Whole Transcriptome Sequencing of Sample A total RNA by PacBio

Whole transcriptome RNA libraries of Sample A were prepared and sequenced by Pacific Biosciences. In brief, cDNA was prepared from Sample A total RNA using the Clontech SMARTer PCR cDNA Synthesis Kit, where poly(dT) primers targeted full length transcripts with a poly(A) tail. The libraries were then cleaned using AMPure beads and we performed a QC prior to setting up a sequencing run. The sequencing library was prepared with the Iso-Seq Template Preparation for Sequel Systems (PN 101–070-200) and Sequencing Sequel System II with “Early Access” binding kit (101–490-800) and chemistry (101–490-900). The sequencing library was sequenced on eight Sequel II SMRT cells of 15 hours run time per SMRT Cell. The sequencing data was processed into CCS reads using the ccs tool with the parameters “–noPolish–minPasses = 1”. CCS reads with cDNA primers and poly(A) tails were identified as full-length, non-concatemer (FLNC) reads using lima (–isoseq–dump-clips) and isoseq. 3 refine (–require-polya).

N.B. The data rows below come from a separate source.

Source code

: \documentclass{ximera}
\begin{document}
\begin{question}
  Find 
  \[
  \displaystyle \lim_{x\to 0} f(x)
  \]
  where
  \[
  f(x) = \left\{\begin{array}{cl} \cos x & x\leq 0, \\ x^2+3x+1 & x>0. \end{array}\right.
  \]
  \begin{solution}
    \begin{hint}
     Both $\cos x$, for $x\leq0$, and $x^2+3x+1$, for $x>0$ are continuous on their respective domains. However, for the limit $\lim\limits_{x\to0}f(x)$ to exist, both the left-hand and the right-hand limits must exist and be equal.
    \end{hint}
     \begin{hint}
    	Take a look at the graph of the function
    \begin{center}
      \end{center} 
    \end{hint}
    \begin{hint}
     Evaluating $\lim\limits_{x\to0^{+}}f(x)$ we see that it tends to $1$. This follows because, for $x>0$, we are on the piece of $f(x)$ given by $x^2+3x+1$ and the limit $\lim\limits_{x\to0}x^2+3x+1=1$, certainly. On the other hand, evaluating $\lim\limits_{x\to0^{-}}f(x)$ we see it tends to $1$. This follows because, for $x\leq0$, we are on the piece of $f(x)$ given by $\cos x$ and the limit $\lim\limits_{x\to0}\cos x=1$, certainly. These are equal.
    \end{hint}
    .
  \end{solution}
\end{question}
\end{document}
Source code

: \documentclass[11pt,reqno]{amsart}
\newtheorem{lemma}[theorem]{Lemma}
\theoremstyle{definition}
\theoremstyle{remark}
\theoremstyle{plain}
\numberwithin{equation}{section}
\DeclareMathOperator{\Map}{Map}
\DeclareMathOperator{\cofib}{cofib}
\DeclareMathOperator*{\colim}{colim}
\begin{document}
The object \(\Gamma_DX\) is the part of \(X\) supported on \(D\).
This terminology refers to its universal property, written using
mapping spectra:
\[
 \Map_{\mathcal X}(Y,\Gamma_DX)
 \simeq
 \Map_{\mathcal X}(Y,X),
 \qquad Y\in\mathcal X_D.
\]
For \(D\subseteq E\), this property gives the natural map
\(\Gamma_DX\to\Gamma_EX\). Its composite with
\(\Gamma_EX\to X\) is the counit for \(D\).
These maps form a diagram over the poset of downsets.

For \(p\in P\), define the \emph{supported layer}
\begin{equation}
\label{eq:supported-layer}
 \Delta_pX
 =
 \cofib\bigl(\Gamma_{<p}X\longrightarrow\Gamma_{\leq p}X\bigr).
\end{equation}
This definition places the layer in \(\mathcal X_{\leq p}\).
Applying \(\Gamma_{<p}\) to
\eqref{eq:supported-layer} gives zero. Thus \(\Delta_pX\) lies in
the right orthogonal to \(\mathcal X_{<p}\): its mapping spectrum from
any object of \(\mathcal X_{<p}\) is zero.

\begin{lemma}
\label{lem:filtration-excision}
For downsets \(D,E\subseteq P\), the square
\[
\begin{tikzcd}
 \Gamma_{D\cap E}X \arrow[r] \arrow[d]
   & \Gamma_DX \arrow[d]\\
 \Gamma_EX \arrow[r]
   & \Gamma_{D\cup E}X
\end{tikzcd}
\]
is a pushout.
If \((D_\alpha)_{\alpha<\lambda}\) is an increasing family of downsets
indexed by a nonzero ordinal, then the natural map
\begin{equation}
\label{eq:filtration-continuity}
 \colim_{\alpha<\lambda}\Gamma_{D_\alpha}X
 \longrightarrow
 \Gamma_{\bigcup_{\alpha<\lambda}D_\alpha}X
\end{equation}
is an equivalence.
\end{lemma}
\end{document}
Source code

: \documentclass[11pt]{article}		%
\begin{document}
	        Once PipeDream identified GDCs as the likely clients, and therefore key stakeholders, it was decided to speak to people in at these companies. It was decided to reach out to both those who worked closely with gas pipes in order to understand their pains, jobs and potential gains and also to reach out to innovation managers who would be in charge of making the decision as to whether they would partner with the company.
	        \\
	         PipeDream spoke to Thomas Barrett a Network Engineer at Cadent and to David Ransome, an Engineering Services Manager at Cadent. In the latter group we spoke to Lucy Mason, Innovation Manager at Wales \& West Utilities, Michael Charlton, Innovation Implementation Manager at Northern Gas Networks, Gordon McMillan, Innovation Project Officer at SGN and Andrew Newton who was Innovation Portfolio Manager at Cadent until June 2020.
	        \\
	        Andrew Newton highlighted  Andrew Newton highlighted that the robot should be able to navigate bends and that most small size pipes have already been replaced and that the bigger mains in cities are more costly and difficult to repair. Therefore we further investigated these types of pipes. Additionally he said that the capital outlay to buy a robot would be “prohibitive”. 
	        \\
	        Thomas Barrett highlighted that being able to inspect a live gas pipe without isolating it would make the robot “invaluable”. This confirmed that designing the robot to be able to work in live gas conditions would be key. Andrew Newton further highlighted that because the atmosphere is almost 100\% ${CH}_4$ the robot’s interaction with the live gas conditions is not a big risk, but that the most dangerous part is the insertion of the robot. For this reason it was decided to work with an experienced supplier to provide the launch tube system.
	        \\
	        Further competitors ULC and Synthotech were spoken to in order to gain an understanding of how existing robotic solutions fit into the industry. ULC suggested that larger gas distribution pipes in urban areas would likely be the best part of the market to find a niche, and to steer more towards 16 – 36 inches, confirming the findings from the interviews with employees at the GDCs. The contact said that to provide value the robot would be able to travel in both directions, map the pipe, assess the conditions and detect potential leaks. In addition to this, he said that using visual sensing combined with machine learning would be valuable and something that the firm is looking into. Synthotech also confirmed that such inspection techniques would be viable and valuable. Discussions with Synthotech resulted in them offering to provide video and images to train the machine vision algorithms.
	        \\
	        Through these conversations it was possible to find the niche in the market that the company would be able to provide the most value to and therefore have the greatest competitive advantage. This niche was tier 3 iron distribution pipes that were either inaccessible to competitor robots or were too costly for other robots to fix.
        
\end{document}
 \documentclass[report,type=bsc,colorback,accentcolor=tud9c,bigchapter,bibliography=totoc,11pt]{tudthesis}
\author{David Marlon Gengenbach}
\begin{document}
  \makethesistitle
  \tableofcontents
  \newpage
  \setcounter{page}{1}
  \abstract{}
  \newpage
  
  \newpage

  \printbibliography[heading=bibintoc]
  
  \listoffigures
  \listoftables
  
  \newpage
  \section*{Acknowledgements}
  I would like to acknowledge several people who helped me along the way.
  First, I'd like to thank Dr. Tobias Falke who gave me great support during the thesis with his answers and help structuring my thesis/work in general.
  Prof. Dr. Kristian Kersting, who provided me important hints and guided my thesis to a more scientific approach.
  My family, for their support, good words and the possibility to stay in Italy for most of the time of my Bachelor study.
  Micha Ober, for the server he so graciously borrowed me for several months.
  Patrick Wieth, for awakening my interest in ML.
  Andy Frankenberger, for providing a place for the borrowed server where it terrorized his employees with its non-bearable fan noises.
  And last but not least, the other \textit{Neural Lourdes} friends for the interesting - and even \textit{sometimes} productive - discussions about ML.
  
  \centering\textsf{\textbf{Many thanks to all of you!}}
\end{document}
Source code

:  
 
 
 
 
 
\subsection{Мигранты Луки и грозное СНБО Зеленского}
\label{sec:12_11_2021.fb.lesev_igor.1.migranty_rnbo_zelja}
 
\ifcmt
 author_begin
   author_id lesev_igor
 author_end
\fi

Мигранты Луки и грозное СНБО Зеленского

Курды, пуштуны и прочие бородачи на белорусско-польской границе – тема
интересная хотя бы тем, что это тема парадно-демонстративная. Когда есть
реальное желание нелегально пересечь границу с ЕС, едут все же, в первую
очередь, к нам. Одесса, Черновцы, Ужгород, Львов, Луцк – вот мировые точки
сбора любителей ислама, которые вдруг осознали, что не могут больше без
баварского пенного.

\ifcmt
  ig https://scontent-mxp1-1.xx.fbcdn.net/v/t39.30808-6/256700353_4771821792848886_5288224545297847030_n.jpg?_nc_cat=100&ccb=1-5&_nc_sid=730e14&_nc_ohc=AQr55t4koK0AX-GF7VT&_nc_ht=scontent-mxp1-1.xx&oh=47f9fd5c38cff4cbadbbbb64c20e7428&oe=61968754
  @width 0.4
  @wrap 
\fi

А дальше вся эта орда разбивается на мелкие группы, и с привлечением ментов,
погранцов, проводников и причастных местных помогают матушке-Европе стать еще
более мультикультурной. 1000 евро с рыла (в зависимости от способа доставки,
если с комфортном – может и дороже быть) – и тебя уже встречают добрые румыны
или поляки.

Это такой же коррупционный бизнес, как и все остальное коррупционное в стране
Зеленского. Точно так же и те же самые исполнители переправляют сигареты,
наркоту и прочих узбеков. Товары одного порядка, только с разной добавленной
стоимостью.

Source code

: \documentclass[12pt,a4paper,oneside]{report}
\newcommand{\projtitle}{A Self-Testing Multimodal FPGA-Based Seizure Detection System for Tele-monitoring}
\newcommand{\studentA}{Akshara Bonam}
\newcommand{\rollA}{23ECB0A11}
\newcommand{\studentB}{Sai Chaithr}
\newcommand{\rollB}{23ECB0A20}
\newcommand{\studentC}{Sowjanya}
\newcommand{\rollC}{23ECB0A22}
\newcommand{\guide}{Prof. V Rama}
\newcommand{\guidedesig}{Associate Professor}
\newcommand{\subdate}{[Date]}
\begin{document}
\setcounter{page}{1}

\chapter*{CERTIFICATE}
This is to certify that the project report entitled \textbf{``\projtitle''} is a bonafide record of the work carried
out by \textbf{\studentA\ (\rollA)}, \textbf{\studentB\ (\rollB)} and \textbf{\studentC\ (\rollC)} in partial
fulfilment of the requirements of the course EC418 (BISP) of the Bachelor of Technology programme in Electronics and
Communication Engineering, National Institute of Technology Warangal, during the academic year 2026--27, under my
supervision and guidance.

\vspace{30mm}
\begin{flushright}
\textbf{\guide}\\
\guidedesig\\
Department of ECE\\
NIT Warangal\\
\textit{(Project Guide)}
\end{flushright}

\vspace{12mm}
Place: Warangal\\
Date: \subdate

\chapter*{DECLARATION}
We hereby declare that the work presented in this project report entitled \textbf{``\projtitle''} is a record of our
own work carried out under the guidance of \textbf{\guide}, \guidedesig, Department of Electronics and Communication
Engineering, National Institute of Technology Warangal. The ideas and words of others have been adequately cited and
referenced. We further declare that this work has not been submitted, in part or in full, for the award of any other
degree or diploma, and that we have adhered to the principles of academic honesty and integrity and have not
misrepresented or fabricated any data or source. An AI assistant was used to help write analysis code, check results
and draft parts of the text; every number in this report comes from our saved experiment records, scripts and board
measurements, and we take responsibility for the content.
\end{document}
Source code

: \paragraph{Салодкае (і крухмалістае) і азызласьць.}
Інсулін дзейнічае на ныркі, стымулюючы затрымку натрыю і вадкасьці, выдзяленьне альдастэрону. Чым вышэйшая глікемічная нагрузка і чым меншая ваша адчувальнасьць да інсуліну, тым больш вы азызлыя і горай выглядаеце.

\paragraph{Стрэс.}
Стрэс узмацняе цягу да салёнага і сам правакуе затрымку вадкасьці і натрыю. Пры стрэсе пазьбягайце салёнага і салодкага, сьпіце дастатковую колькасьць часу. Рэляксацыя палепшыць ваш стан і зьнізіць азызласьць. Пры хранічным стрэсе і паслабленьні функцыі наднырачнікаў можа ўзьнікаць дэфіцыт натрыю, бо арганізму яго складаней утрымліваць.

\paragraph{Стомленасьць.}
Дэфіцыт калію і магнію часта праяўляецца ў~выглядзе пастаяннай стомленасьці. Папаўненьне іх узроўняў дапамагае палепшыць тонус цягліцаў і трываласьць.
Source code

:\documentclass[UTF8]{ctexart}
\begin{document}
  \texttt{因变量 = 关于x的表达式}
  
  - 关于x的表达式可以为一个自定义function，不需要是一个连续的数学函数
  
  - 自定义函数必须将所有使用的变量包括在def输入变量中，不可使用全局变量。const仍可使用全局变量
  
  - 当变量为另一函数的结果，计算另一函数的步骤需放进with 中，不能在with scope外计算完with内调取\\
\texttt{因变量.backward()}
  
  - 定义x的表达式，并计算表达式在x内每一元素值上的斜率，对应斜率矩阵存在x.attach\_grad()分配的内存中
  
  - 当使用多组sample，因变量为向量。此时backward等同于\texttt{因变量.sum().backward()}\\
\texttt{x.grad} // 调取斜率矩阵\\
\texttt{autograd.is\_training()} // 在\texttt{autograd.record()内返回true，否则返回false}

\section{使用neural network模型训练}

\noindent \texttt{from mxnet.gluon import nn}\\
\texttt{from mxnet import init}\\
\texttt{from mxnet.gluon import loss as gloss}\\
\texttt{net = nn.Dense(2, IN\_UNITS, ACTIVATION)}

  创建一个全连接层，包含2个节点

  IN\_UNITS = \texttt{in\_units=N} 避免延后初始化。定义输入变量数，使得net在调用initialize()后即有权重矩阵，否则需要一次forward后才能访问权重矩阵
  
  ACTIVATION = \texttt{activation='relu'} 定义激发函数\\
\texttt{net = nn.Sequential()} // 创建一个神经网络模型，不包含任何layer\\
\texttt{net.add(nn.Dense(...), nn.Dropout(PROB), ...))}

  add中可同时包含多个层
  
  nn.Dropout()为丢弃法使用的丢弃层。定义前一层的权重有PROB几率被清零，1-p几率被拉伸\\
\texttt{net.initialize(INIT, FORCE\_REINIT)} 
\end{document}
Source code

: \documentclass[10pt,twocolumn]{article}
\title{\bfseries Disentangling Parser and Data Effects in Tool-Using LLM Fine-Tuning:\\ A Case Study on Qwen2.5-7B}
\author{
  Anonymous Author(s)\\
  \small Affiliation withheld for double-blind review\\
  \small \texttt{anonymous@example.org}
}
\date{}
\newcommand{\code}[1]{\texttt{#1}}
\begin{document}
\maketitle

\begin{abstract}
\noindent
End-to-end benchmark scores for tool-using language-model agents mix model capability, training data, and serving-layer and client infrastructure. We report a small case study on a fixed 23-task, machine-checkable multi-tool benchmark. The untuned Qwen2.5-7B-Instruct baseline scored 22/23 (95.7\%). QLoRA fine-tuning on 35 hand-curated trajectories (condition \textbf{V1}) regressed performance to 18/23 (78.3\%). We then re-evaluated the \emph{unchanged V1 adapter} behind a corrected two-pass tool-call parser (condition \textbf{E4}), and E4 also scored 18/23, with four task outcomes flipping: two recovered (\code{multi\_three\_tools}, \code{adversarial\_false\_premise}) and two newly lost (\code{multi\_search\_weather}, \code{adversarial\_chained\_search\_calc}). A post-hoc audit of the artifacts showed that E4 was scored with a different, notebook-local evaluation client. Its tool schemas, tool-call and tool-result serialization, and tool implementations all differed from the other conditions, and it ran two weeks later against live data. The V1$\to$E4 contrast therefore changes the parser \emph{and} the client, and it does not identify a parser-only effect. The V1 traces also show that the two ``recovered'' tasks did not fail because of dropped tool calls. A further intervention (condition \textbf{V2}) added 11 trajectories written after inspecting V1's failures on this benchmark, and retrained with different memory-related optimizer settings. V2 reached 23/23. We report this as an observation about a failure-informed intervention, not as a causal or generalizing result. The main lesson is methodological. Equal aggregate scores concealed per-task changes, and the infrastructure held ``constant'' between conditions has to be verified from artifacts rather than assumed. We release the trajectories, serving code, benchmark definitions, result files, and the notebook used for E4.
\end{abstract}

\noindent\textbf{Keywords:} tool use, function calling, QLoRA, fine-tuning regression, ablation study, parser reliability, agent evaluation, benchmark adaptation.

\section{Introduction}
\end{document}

Direct RNA Sequencing of Samples A and B by Oxford Nanopore

Total RNA of Sample A was run 3 times through the Oxford Nanopore Technologies (ONT) Direct RNA protocol (SQK-RNA002). Briefly, 10 μg of total RNA was used for the library preparation. Poly(A)-tailed RNA is recommended for input, but the library preparation naturally selects poly(A)-tailed RNA and rRNA should be washed away in the bead steps. This approach was chosen to limit manipulation of RNA and maintain quality. After library preparation, library was loaded onto a MinION flowcell (FLO-MIN106D, preferred over FLO-MIN107 for RNA applications) and run for 48 hours. Fastq files were generated with Guppy Basecaller 3.6.1 (https://github.com/nanoporetech/pyguppyclient). This process was repeated 3 times. The Direct RNA experiment was performed once for RNA Sample B.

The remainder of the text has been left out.